(Stored records)

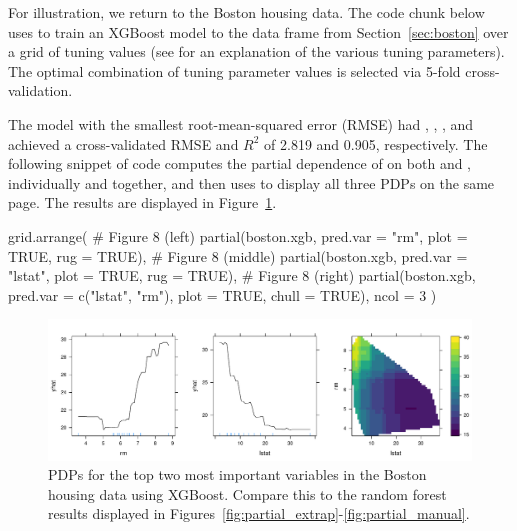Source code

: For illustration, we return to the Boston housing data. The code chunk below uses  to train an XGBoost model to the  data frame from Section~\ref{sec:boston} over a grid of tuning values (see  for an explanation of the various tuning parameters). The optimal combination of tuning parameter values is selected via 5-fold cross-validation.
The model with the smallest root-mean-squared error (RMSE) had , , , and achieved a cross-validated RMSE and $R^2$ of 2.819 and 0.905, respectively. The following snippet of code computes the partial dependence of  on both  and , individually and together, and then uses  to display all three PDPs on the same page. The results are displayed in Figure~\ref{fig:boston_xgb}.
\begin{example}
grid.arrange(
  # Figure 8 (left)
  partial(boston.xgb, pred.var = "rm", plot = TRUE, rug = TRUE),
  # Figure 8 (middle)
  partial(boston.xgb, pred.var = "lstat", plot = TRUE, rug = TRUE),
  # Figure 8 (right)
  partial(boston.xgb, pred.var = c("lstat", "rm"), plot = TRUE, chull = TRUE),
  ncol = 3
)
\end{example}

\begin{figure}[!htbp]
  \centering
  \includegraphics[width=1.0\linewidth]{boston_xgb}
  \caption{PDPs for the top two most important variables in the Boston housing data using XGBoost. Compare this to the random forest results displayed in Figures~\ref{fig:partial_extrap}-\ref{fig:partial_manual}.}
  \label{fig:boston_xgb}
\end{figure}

## Requirement
Only an exact copy of the entries, with no pictures, is expected as the answer.

## Answer section
Source code

: For illustration, we return to the Boston housing data. The code chunk below uses  to train an XGBoost model to the  data frame from Section~\ref{sec:boston} over a grid of tuning values (see  for an explanation of the various tuning parameters). The optimal combination of tuning parameter values is selected via 5-fold cross-validation.
The model with the smallest root-mean-squared error (RMSE) had , , , and achieved a cross-validated RMSE and $R^2$ of 2.819 and 0.905, respectively. The following snippet of code computes the partial dependence of  on both  and , individually and together, and then uses  to display all three PDPs on the same page. The results are displayed in Figure~\ref{fig:boston_xgb}.
\begin{example}
grid.arrange(
  # Figure 8 (left)
  partial(boston.xgb, pred.var = "rm", plot = TRUE, rug = TRUE),
  # Figure 8 (middle)
  partial(boston.xgb, pred.var = "lstat", plot = TRUE, rug = TRUE),
  # Figure 8 (right)
  partial(boston.xgb, pred.var = c("lstat", "rm"), plot = TRUE, chull = TRUE),
  ncol = 3
)
\end{example}

\begin{figure}[!htbp]
  \centering
  \includegraphics[width=1.0\linewidth]{boston_xgb}
  \caption{PDPs for the top two most important variables in the Boston housing data using XGBoost. Compare this to the random forest results displayed in Figures~\ref{fig:partial_extrap}-\ref{fig:partial_manual}.}
  \label{fig:boston_xgb}
\end{figure}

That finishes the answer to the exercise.